中高層の建物が建ち並ぶ本町通りのなかで、ひときわ異彩を放っている千葉市美術館。千葉県千葉市の中央区役所との複合施設であることも関係してか、都内を除けばあまり例を見ない高層の美術館となっています。
本町通りから垣間見える様式建築の姿は、「鞘堂方式(さや堂方式*1)」という聞きなれない方法で既存建物を包み込むかたちで生まれたものだそう。東京から1時間ほどでアクセスできることもあり、実際に足を運んできました。
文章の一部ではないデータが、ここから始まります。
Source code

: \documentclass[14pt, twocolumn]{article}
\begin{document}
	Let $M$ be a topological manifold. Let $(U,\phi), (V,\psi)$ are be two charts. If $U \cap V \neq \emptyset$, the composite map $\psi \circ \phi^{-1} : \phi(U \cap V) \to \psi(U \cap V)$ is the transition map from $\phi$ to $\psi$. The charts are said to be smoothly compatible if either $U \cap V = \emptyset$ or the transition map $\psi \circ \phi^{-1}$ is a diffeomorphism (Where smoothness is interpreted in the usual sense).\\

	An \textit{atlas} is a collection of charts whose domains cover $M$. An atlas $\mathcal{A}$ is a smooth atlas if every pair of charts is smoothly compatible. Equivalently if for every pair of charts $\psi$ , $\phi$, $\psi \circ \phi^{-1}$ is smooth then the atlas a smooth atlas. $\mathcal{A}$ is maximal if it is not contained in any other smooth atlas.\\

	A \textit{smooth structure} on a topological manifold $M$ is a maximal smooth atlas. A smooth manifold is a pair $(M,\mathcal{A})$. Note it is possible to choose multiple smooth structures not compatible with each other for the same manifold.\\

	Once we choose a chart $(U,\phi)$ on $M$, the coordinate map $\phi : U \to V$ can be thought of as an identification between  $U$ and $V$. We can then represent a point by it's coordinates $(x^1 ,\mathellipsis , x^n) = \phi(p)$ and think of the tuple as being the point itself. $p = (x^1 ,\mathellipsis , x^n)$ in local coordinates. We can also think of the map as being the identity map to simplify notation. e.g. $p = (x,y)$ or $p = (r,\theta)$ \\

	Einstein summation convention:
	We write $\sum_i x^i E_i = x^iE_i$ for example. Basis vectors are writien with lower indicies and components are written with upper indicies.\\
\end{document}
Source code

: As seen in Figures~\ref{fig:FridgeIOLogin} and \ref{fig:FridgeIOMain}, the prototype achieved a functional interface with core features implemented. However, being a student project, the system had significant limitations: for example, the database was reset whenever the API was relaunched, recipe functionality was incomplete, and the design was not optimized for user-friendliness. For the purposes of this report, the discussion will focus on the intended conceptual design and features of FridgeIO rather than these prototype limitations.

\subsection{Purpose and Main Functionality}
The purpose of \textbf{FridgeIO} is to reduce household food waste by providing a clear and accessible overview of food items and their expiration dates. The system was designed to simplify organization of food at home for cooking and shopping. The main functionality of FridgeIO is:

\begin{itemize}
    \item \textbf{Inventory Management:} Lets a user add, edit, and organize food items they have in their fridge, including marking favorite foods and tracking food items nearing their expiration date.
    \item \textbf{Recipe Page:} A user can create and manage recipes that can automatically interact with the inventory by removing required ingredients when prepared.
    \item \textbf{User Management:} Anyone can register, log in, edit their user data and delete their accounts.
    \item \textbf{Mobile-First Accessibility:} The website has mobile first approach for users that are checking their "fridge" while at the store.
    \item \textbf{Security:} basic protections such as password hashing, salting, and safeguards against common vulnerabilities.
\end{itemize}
*1:古い建物を新しい建物で覆う方式のこと。美術館建設時にこの土地に現存していた旧川崎銀行千葉支店を覆うようにして新しい建物が建てられたよう
千葉市美術館を南東から見る。中高層の建物が建ち並ぶ本町通りの景観において、特徴的な外観が目を惹く
南西からの外観。千葉市美術館の南側の通りは美術館通りと名付けられていて、千葉中央駅から一直線につながっている
外観ディテール。外壁は軽量PC(プレキャスト)板やアルミキャストパネルが用いられている。千葉市美術館は1994年の竣工だが、細やかな装飾は1980年代から1990年代にかけて多くみられたポストモダン建築を思わせる
1階外観。外周部はピロティ状になっていて、よく見ると足元に埋め込まれるように別の建物が残されていることがわかる。この建物はこの土地に元々建てられていた建築で、矢部又吉の設計による川崎銀行千葉支店(昭和2年竣工)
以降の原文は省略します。